Witte, Hugh Douglas; PhD
THE UNIVERSITY OF ARIZONA, 1999
ECONOMICS, FINANCE (0508); STATISTICS (0463)
In this paper we exploit some recent computational advances in Bayesian inference,
coupled with data
augmentation methods, to estimate and test continuous-time stochastic volatility
models. We augment
the observable data with a latent volatility process which governs the evolution
of the data's volatility. The
level of the latent process is estimated at finer increments than the data are
observed in order to derive a
consistent estimator of the variance over each time period the data are measured.
The latent process
follows a law of motion which has either a known transition density or an approximation
to the transition
density that is an explicit function of the parameters characterizing the stochastic
differential equation.
We analyze several models which differ with respect to both their drift and
diffusion components.
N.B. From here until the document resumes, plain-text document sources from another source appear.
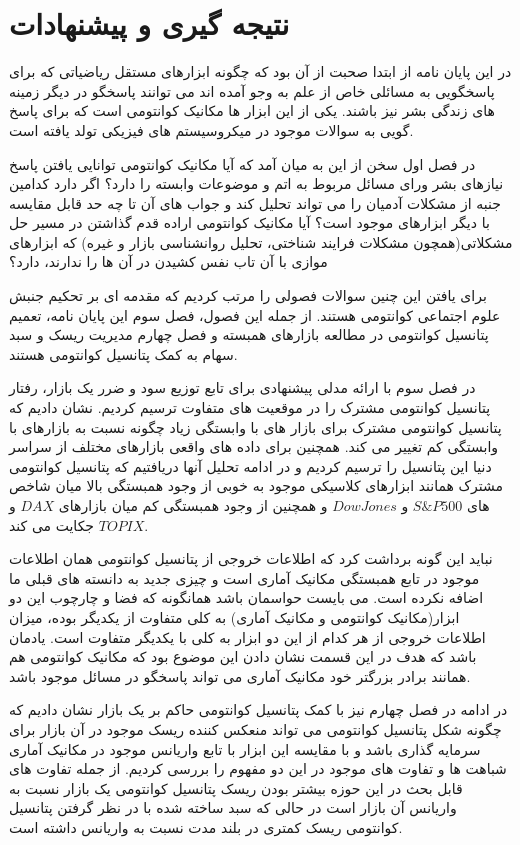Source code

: \documentclass[a4paper,titlepage,12pt,fleqn,oneside]{report}
\begin{document}
	
	\chapter{نتیجه گیری و پیشنهادات}
	در این پایان نامه از ابتدا صحبت از آن بود که چگونه ابزارهای مستقل ریاضیاتی که برای پاسخگویی به مسائلی خاص از علم به وجو آمده اند می توانند پاسخگو در دیگر زمینه های زندگی بشر نیز باشند. یکی از این ابزار ها مکانیک کوانتومی است که برای پاسخ گویی به سوالات موجود در میکروسیستم های فیزیکی تولد یافته است. 
	
	در فصل اول سخن از این به میان آمد که آیا مکانیک کوانتومی توانایی یافتن پاسخ نیازهای بشر ورای مسائل مربوط به اتم و موضوعات وابسته را دارد؟ اگر دارد کدامین جنبه از مشکلات آدمیان را می تواند تحلیل کند و جواب های آن تا چه حد قابل مقایسه با دیگر ابزارهای موجود است؟ آیا مکانیک کوانتومی اراده قدم گذاشتن در مسیر حل مشکلاتی(همچون مشکلات فرایند شناختی، تحلیل روانشناسی بازار و غیره) که ابزارهای موازی با آن تاب نفس کشیدن در آن ها را ندارند، دارد؟ 
	
	برای یافتن این چنین سوالات فصولی را مرتب کردیم که مقدمه ای بر تحکیم جنبش علوم اجتماعی کوانتومی هستند. از جمله این فصول، فصل سوم این پایان نامه، تعمیم پتانسیل کوانتومی در مطالعه بازارهای همبسته و فصل چهارم مدیریت ریسک و سبد سهام به کمک پتانسیل کوانتومی هستند.
	
	در فصل سوم با ارائه مدلی پیشنهادی برای تابع توزیع سود و ضرر یک بازار، رفتار پتانسیل کوانتومی مشترک را در موقعیت های متفاوت ترسیم کردیم. نشان دادیم که پتانسیل کوانتومی مشترک برای بازار های با وابستگی زیاد چگونه نسبت به بازارهای با وابستگی کم تغییر می کند. همچنین برای داده های واقعی بازارهای مختلف از سراسر دنیا این پتانسیل را ترسیم کردیم و در ادامه تحلیل آنها دریافتیم که پتانسیل کوانتومی مشترک همانند ابزارهای کلاسیکی موجود به خوبی از وجود همبستگی بالا میان شاخص های 
	$S\&P500$
	و 
	$Dow Jones$
	و همچنین از وجود همبستگی کم میان بازارهای 
	$DAX$
	و 
	$TOPIX$
	جکایت می کند. 
	
	نباید این گونه برداشت کرد که اطلاعات خروجی از پتانسیل کوانتومی همان اطلاعات موجود در تابع همبستگی مکانیک آماری است و چیزی جدید به دانسته های قبلی ما اضافه نکرده است. می بایست حواسمان باشد همانگونه که فضا و چارچوب این دو ابزار(مکانیک کوانتومی و مکانیک آماری) به کلی متفاوت از یکدیگر بوده، میزان اطلاعات خروجی از هر کدام از این دو ابزار به کلی با یکدیگر متفاوت است.  یادمان باشد که هدف در این قسمت نشان دادن این موضوع بود که مکانیک کوانتومی هم همانند برادر بزرگتر خود مکانیک آماری می تواند پاسخگو در مسائل موجود باشد. 
	
	در ادامه در فصل چهارم نیز با کمک پتانسیل کوانتومی حاکم بر یک بازار نشان دادیم که چگونه شکل پتانسیل کوانتومی می تواند منعکس کننده ریسک موجود در آن بازار برای سرمایه گذاری باشد و با مقایسه این ابزار با تابع واریانس موجود در مکانیک آماری شباهت ها و تفاوت های موجود در این دو مفهوم را بررسی کردیم. از جمله تفاوت های قابل بحث در این حوزه بیشتر بودن ریسک پتانسیل کوانتومی یک بازار نسبت به واریانس آن بازار است در حالی که سبد ساخته شده با در نظر گرفتن پتانسیل کوانتومی ریسک کمتری در بلند مدت نسبت به واریانس داشته است. 
	
\end{document}
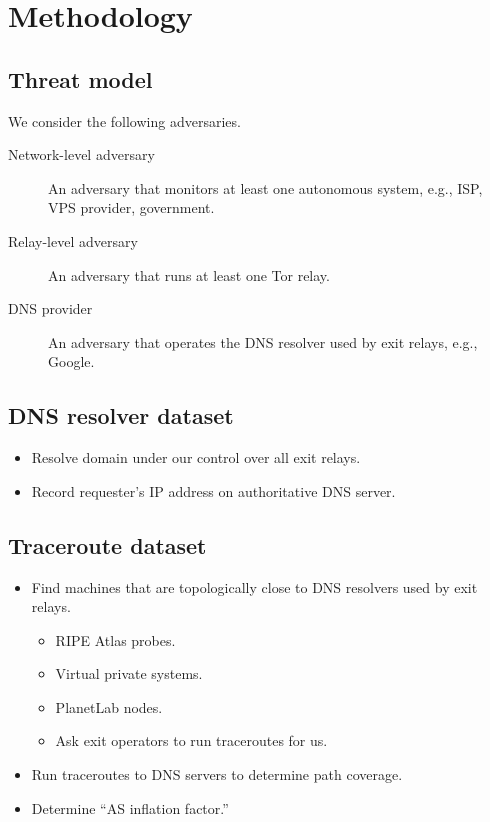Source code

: \section{Methodology}
\label{sec:methodology}

\subsection{Threat model}
We consider the following adversaries.
\begin{description}
	\item[Network-level adversary] An adversary that monitors at least
		one autonomous system, e.g., ISP, VPS provider, government.
	\item[Relay-level adversary] An adversary that runs at least one Tor relay.
	\item[DNS provider] An adversary that operates the DNS resolver used
		by exit relays, e.g., Google.
\end{description}

\subsection{DNS resolver dataset}
\label{sec:dns-resolver-dataset}
\begin{itemize}
	\item Resolve domain under our control over all exit relays.
	\item Record requester's IP address on authoritative DNS server.
\end{itemize}

\subsection{Traceroute dataset}
\label{sec:traceroute-dataset}
\begin{itemize}
	\item Find machines that are topologically close to DNS resolvers
		used by exit relays.
	\begin{itemize}
		\item RIPE Atlas probes.
		\item Virtual private systems.
		\item PlanetLab nodes.
		\item Ask exit operators to run traceroutes for us.
	\end{itemize}
	\item Run traceroutes to DNS servers to determine path coverage.
	\item Determine ``AS inflation factor.''
\end{itemize}

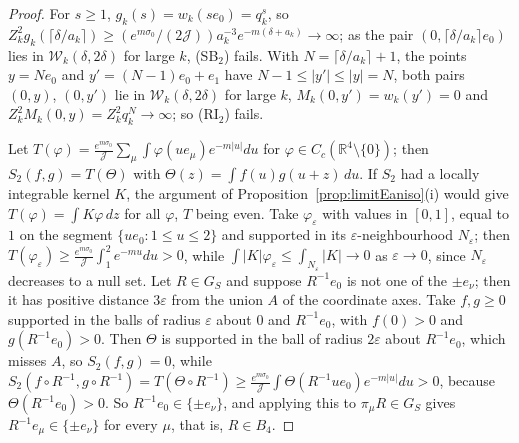 \documentclass[aps,prd,twocolumn,superscriptaddress,nofootinbib,longbibliography,floatfix,amsmath,amssymb,10pt]{revtex4-2}
\theoremstyle{definition}
\theoremstyle{remark}
\newcommand{\R}{\mathbb{R}}
\begin{document}
\begin{proof}
For $s\ge1$, $g_k(s)=w_k(se_0)=q_k^s$, so $Z_k^2g_k(\lceil\delta/a_k\rceil)
\ge(e^{m\sigma_0}/(2\mathcal J))a_k^{-3}e^{-m(\delta+a_k)}\to\infty$; as
the pair $(0,\lceil\delta/a_k\rceil e_0)$ lies in $\mathcal W_k(\delta,
2\delta)$ for large $k$, (SB$_2$) fails. With $N=\lceil
\delta/a_k\rceil+1$, the points $y=Ne_0$ and $y'=(N-1)e_0+e_1$ have
$N-1\le|y'|\le|y|=N$, both pairs $(0,y)$, $(0,y')$ lie in $\mathcal W_k(
\delta,2\delta)$ for large $k$, $M_k(0,y')=w_k(y')=0$ and $Z_k^2M_k(0,y)=
Z_k^2q_k^N\to\infty$; so (RI$_2$) fails.

Let $T(\varphi)=\frac{e^{m\sigma_0}}{\mathcal J}\sum_\mu\int\varphi(ue_\mu)
e^{-m|u|}du$ for $\varphi\in C_c(\R^4\setminus\{0\})$; then $S_2(f,g)=
T(\Theta)$ with $\Theta(z)=\int f(u)g(u+z)\,du$. If $S_2$ had a locally
integrable kernel $K$, the argument of Proposition~\ref{prop:limitEaniso}(i)
would give $T(\varphi)=\int K\varphi\,dz$ for all $\varphi$, $T$ being
even. Take
$\varphi_\varepsilon$ with values in $[0,1]$, equal to $1$ on the segment
$\{ue_0:1\le u\le2\}$ and supported in its $\varepsilon$-neighbourhood
$N_\varepsilon$; then $T(\varphi_\varepsilon)\ge\frac{e^{m\sigma_0}}
{\mathcal J}\int_1^2e^{-mu}du>0$, while $\int|K|\varphi_\varepsilon\le
\int_{N_\varepsilon}|K|\to0$ as $\varepsilon\to0$, since $N_\varepsilon$
decreases to a null set. Let $R\in G_S$ and suppose $R^{-1}e_0$ is not one
of the $\pm e_\nu$; then it has positive distance $3\varepsilon$ from the
union $A$ of the coordinate axes. Take $f,g\ge0$ supported in the balls of
radius $\varepsilon$ about $0$ and $R^{-1}e_0$, with $f(0)>0$ and
$g(R^{-1}e_0)>0$. Then $\Theta$ is supported in the ball of radius
$2\varepsilon$ about $R^{-1}e_0$, which misses $A$, so $S_2(f,g)=0$, while
$S_2(f\circ R^{-1},g\circ R^{-1})=T(\Theta\circ R^{-1})\ge\frac{e^{m
\sigma_0}}{\mathcal J}\int\Theta(R^{-1}ue_0)e^{-m|u|}du>0$, because
$\Theta(R^{-1}e_0)>0$. So $R^{-1}e_0\in\{\pm e_\nu\}$, and applying this to
$\pi_\mu R\in G_S$ gives $R^{-1}e_\mu\in\{\pm e_\nu\}$ for every $\mu$, that
is, $R\in B_4$.


\end{proof}
\end{document}
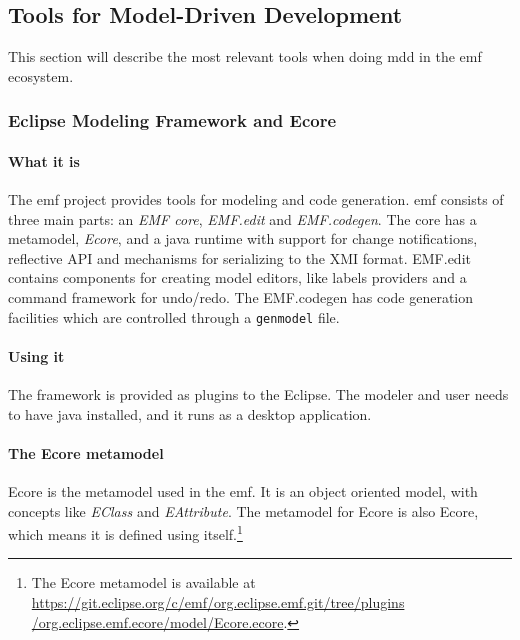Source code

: \subsection{Tools for Model-Driven Development}

This section will describe the most relevant tools when doing \acrfull{mdd} in the \acrlong{emf} ecosystem.

\subsubsection{Eclipse Modeling Framework and Ecore}

\paragraph*{What it is}
The \acrfull{emf} project provides tools for modeling and code generation.
\Acrshort{emf} consists of three main parts: an \emph{EMF core}, \emph{EMF.edit} and \emph{EMF.codegen}.
The core has a \gls{metamodel}, \emph{Ecore}, and a java runtime with support for change notifications, reflective \gls{API} and mechanisms for serializing to the XMI format. EMF.edit contains components for creating model editors, like labels providers and a command framework for undo/redo.
The EMF.codegen has code generation facilities which are controlled through a \texttt{genmodel} file.\cite{gronbackEclipseModelingProject}

\paragraph*{Using it} The framework is provided as plugins to the \gls{Eclipse}.
The modeler and user needs to have java installed, and it runs as a desktop application.

\paragraph*{The Ecore metamodel}
\Gls{Ecore} is the \gls{metamodel} used in the \acrlong{emf}.
It is an object oriented model, with concepts like \emph{EClass} and \emph{EAttribute}.
The \gls{metamodel} for Ecore is also Ecore, which means it is defined using itself.\footnote{The Ecore metamodel is available at \href{https://git.eclipse.org/c/emf/org.eclipse.emf.git/tree/plugins/org.eclipse.emf.ecore/model/Ecore.ecore}{https://git.eclipse.org/c/emf/org.eclipse.emf.git/tree/plugins /org.eclipse.emf.ecore/model/Ecore.ecore}.}

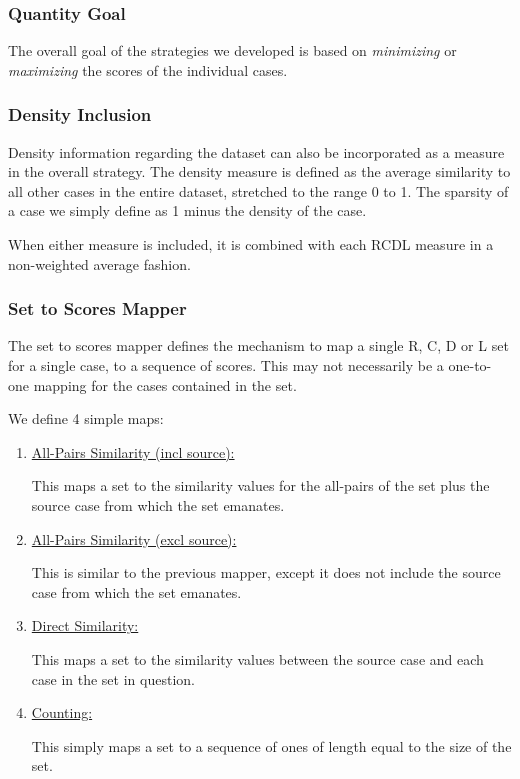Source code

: \documentclass[a4paper,11pt]{report}
\begin{document}
\subsubsection{Quantity Goal}
The overall goal of the strategies we developed is based on \emph{minimizing} or \emph{maximizing} the scores of the individual cases.

\subsubsection{Density Inclusion}
Density information regarding the dataset can also be incorporated as a measure in the overall strategy. The density measure is defined as the average similarity to all other cases in the entire dataset, stretched to the range 0 to 1. The sparsity of a case we simply define as 1 minus the density of the case.

When either measure is included, it is combined with each RCDL measure in a non-weighted average fashion.

\subsubsection{Set to Scores Mapper}
The set to scores mapper defines the mechanism to map a single R, C, D or L set for a single case, to a sequence of scores. This may not necessarily be a one-to-one mapping for the cases contained in the set.

We define 4 simple maps:

\begin{enumerate}
\item \underline{All-Pairs Similarity (incl source):} 

This maps a set to the similarity values for the all-pairs of the set plus the source case from which the set emanates.
\item \underline{All-Pairs Similarity (excl source):} 

This is similar to the previous mapper, except it does not include the source case from which the set emanates.

\item \underline{Direct Similarity:} 

This maps a set to the similarity values between the source case and each case in the set in question.

\item \underline{Counting:} 

This simply maps a set to a sequence of ones of length equal to the size of the set.
\end{enumerate}
\end{document}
Our
results suggest that for two size-based portfolios of U.S. common stocks, a
model in which the volatility
process is characterized by nonstationarity and constant elasticity of instantaneous
variance (with respect
to the level of the process) greater than 1 best describes the data. We show
how to estimate the various
models, undertake the model selection exercise, update posterior distributions
of parameters and
functions of interest in real time, and calculate smoothed estimates of within
sample volatility and
prediction of out-of-sample returns and volatility. One nice aspect of our approach
is that no
transformations of the data or the latent processes, such as subtracting out
the mean return prior to
estimation, or formulating the model in terms of the natural logarithm of volatility,
are required.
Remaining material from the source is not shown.